Colin Lyons grew up in Petrolia, Ontario, a town of little more than five thousand but which once stood at the centre of the world’s oil industry. It is home to the first oil-drilling wells in North America and had oil booms in 1898 and 1938. Founders of the Petrolia oil fields—called Hard Oilers—used their expertise to teach others their methods of accessing oil throughout the rest of the world, including the Middle East, and effectively kick-starting the modern petroleum industry. The once-bustling town has since fallen into obscurity, though efforts to resuscitate its glorious past are apparent through such efforts as the Petrolia Discovery, a living museum with functioning oilfields. Within the Discovery is the Fitzgerald Rig, still the largest oilrig in the world. It has been pumping oil continuously since 1903, though now production has trickled to barely a barrel per day, or just enough to keep the museum running.

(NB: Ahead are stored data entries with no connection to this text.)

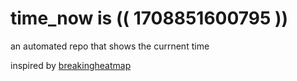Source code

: # time_now is (( 1708851600795 ))

an automated repo that shows the currnent time

inspired by [breakingheatmap](https://github.com/breakingheatmap/breakingheatmap)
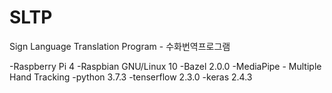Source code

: # SLTP
Sign Language Translation Program - 수화번역프로그램

<development environment>
-Raspberry Pi 4
-Raspbian GNU/Linux 10
-Bazel 2.0.0
-MediaPipe - Multiple Hand Tracking
-python 3.7.3
-tenserflow 2.3.0
-keras 2.4.3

In an act of homage, Lyons has created his own Fitzgerald Rig, effectively turning the history of his hometown into the driving force behind a unique series of printmaking sculptures. This kinetic sculpture calls attention not only to industry and renewable resources, but also the intrinsic differences between memory and history. Drawing on both the history of printmaking and the boom and bust cycle of industrial towns, he merges process and content to create his own perpetual motion machine.

Working from photographs and his own memories of the Petrolia Discovery, where he worked as a student, Lyons has re-constructed the Fitzgerald Rig, from the jerker lines to the massive bull wheel. Each element is treated as an etching, with the pulled prints cut and folded into sculptural forms. And while tradition has long stressed the importance of the multiple in printmaking, Lyons reinterprets this basic function by furthering the role of the etching plate. His Fitzgerald Rig begins pumping when the etching plates are dipped into an acid bath, using the ensuing chemical reaction to form a battery. Thus the plates that create the prints also power the kinetic sculptures, but their inevitable decomposition also terminates the print editions.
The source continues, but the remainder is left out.